Ia menuturkan sopir itu disewa untuk mengantar kyai pengasuh sebuah Ponpes yang kala itu mengajak santrinya berziarah ke makam Syekh Nasher.
"Sang sopir itu nggak turun. Dia nunggu di mobil sambil nyetel musik klenengan di mobil. Tak tahu kalau kampungini kampung anti sinden atau penyanyi. Saat itu nggak terjadi apa-apa. Tapi saat perjalanan pulang sampai Mantingan, tiba-tiba 4 ban mobilnya langsung kempes dan kecelakaan," kata Mbah Slamet.
Hanya Berlaku Satu RT
Untungnya tak ada korban. Pak kyai itu bercerita dan kaget kok bisa-bisanya semua roda tiba-tiba kempes. Ia sangat bersyukur masih dilindungi. Bisa saja mobil masuk jurang dan jatuh banyak korban. Setelah kejadian itu, ia sering ziarah dan berdoa ke makam Syekh Nasher.

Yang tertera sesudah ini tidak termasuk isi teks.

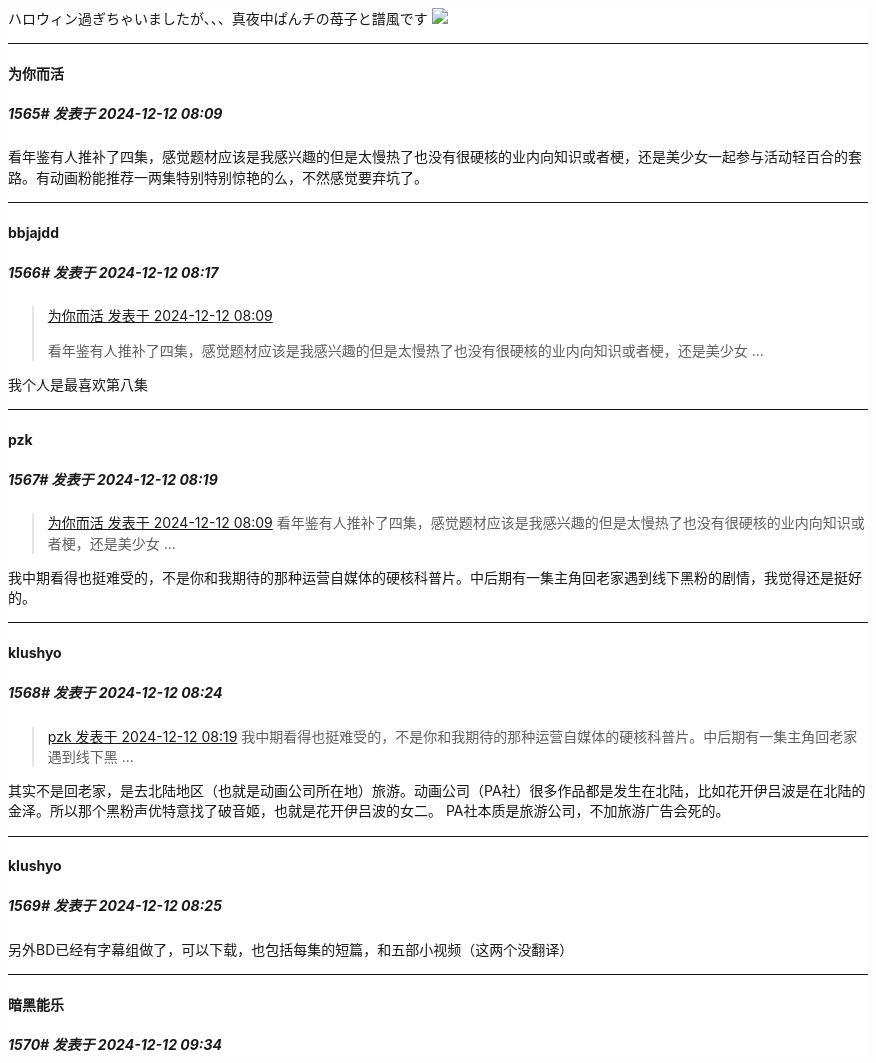 ハロウィン過ぎちゃいましたが、、、真夜中ぱんチの苺子と譜風です
<img src="https://p.sda1.dev/20/6dfbd6312cb6e41719576d490f367018/20241102_213608.jpg" referrerpolicy="no-referrer">

*****

####  为你而活  
##### 1565#       发表于 2024-12-12 08:09

看年鉴有人推补了四集，感觉题材应该是我感兴趣的但是太慢热了也没有很硬核的业内向知识或者梗，还是美少女一起参与活动轻百合的套路。有动画粉能推荐一两集特别特别惊艳的么，不然感觉要弃坑了。


*****

####  bbjajdd  
##### 1566#       发表于 2024-12-12 08:17

<blockquote><a href="httphttps://bbs.saraba1st.com/2b/forum.php?mod=redirect&amp;goto=findpost&amp;pid=66901912&amp;ptid=2169691" target="_blank">为你而活 发表于 2024-12-12 08:09</a>

看年鉴有人推补了四集，感觉题材应该是我感兴趣的但是太慢热了也没有很硬核的业内向知识或者梗，还是美少女 ...</blockquote>
我个人是最喜欢第八集

*****

####  pzk  
##### 1567#       发表于 2024-12-12 08:19

<blockquote><a href="httphttps://bbs.saraba1st.com/2b/forum.php?mod=redirect&amp;goto=findpost&amp;pid=66901912&amp;ptid=2169691" target="_blank">为你而活 发表于 2024-12-12 08:09</a>
看年鉴有人推补了四集，感觉题材应该是我感兴趣的但是太慢热了也没有很硬核的业内向知识或者梗，还是美少女 ...</blockquote>
我中期看得也挺难受的，不是你和我期待的那种运营自媒体的硬核科普片。中后期有一集主角回老家遇到线下黑粉的剧情，我觉得还是挺好的。


*****

####  klushyo  
##### 1568#       发表于 2024-12-12 08:24

<blockquote><a href="httphttps://bbs.saraba1st.com/2b/forum.php?mod=redirect&amp;goto=findpost&amp;pid=66901953&amp;ptid=2169691" target="_blank">pzk 发表于 2024-12-12 08:19</a>
我中期看得也挺难受的，不是你和我期待的那种运营自媒体的硬核科普片。中后期有一集主角回老家遇到线下黑 ...</blockquote>
其实不是回老家，是去北陆地区（也就是动画公司所在地）旅游。动画公司（PA社）很多作品都是发生在北陆，比如花开伊吕波是在北陆的金泽。所以那个黑粉声优特意找了破音姬，也就是花开伊吕波的女二。
PA社本质是旅游公司，不加旅游广告会死的。

*****

####  klushyo  
##### 1569#       发表于 2024-12-12 08:25

另外BD已经有字幕组做了，可以下载，也包括每集的短篇，和五部小视频（这两个没翻译）


*****

####  暗黑能乐  
##### 1570#       发表于 2024-12-12 09:34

"Malah akhirnya makin dipercaya oleh kyai itu untuk membawa rombongan-rombongan ziarah ke sini. Sekarang mobil sewanya sudah empat," kata Mbah Slamet.
Sesepuh di Dukuh Singomodo yang juga Kadus Kandangsapi, Bopo Hartono (61) menuturkan kisah kesakralan Makam Syekh Nasher dan Kampung Singomodo memang tak masuk akal. Namun hal itu benar-benar terjadi dan hanya berlaku di satu RT yakni RT 5 Singomodo atau wilayah yang masuk batas areal sekitar Makam Syekh Nasher.
"Yang dianggap wingit (sakral) ya cuma satu RT yaitu di RT 5 atau RT Mbah Modo (Syekh Nasher atau Eyang Singomodo) itu saja. Kalau di RT lain juga kehidupannya biasa. Boleh nanggap klenengan, tayub dan sinden. Yang jelas sampai sekarang warga masih menolak sinden atau penyanyi dan mitos itu memang masih diyakini warga di RT Mbah Modo," kata Bopo Hartono.